Tel Aviv, September 1 – Israeli and foreign journalists issued coordinated statements today asserting that their constant performance of the duties of judge, jury, and executioner regarding political and military figures requires that they be compensated commensurate with their fulfillment of those three arduous roles.
The Israel Press Club, the Foreign Press Association, and the Foreign Press Club all put out releases this morning calling for greater remuneration of media personalities working hard to take reports of crimes or violations and to use their industry’s influence to ensure that the public remains predisposed to assume the worst about the suspects and therefore treats them with the disdain, hate, and abuse they have been led to believe the accused deserves.

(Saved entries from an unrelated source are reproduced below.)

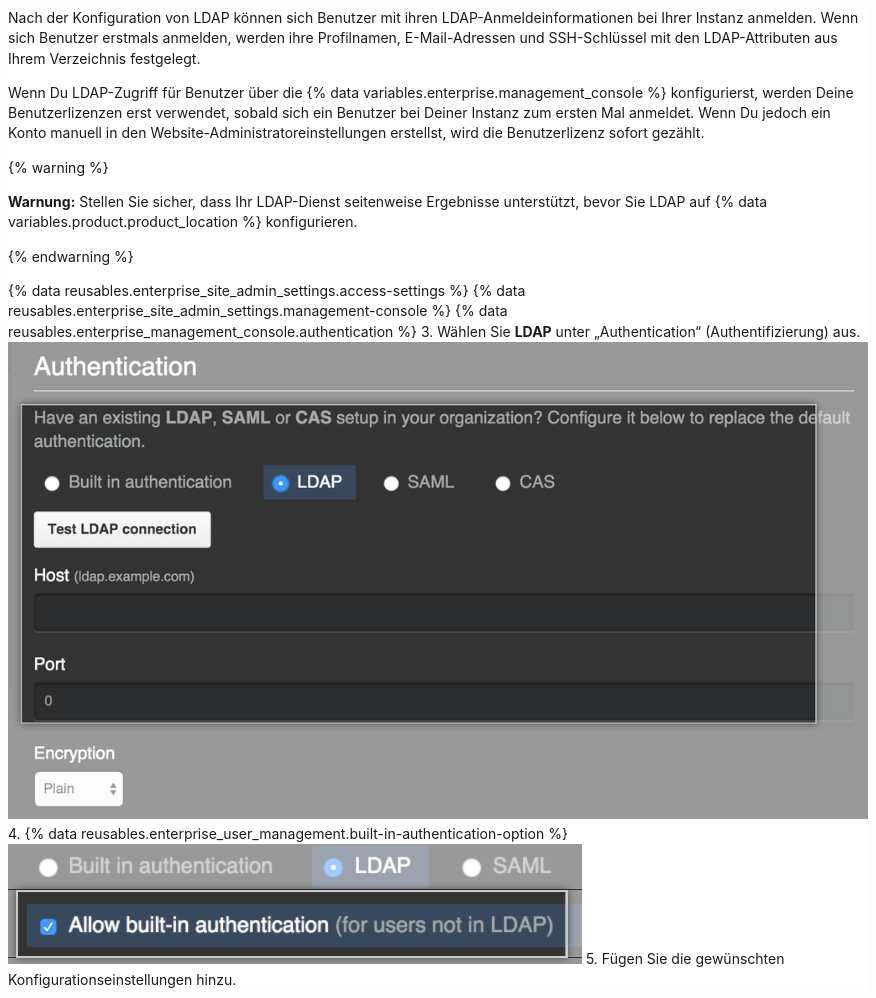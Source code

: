 Nach der Konfiguration von LDAP können sich Benutzer mit ihren LDAP-Anmeldeinformationen bei Ihrer Instanz anmelden. Wenn sich Benutzer erstmals anmelden, werden ihre Profilnamen, E-Mail-Adressen und SSH-Schlüssel mit den LDAP-Attributen aus Ihrem Verzeichnis festgelegt.

Wenn Du LDAP-Zugriff für Benutzer über die {% data variables.enterprise.management_console %} konfigurierst, werden Deine Benutzerlizenzen erst verwendet, sobald sich ein Benutzer bei Deiner Instanz zum ersten Mal anmeldet. Wenn Du jedoch ein Konto manuell in den Website-Administratoreinstellungen erstellst, wird die Benutzerlizenz sofort gezählt.

{% warning %}

**Warnung:** Stellen Sie sicher, dass Ihr LDAP-Dienst seitenweise Ergebnisse unterstützt, bevor Sie LDAP auf {% data variables.product.product_location %} konfigurieren.

{% endwarning %}

{% data reusables.enterprise_site_admin_settings.access-settings %}
{% data reusables.enterprise_site_admin_settings.management-console %}
{% data reusables.enterprise_management_console.authentication %}
3. Wählen Sie **LDAP** unter „Authentication“ (Authentifizierung) aus. ![LDAP-Auswahl](/assets/images/enterprise/management-console/ldap-select.png)
4. {% data reusables.enterprise_user_management.built-in-authentication-option %} ![Aktivierung des Kontrollkästchen für integrierte LDAP-Authentifizierung](/assets/images/enterprise/management-console/ldap-built-in-authentication.png)
5. Fügen Sie die gewünschten Konfigurationseinstellungen hinzu.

“We are performing three valuable roles, and should therefore receive three times the payment,” read the statements. “Our training, experience, and attitudes must be recognized in monetary terms, not only in terms of preordaining that our prejudices are manifest in society through our reporting and commentary.”
The statements highlighted the valuable threefold role the press fills by citing the recent case of a soldier accused of killing a wounded, prone terrorist. Elor Azaria, a soldier in Hebron, stands accused of killing a wounded terrorist who had already been shot and lay on the ground after attempting to stab them. In the initial coverage of the episode, the media at large gave air time and attention only to the partial and tendentious clips that support the accusation that Azaria’s actions were unnecessary and murderous, while all but ignoring testimony and video evidence of ongoing concern that the wounded terrorist was wearing an explosive vest and thus continued to pose a danger to the assembled personnel.
“No one else consistently and continuously hammers away at the defendant’s presumed guilt the way we do,” the statement read. “It is the press that determines how the masses see the trial’s conduct, how the evidence is portrayed, and what the verdict should be, regardless of what’s actually happening in the courtroom, and those efforts deserve compensation in keeping with their threefold intensity.”
Not all journalists support the demand. “It’s dishonest to demand that much in exchange for doing what we do anyway,” explained Amos Schocken, publisher of Haaretz. “It’s not really ‘additional’ work in the way the reporters and commentators would have us believe. The fact is Israel doesn’t use a jury system, so the people doing this work shouldn’t be asking for anything more than double.”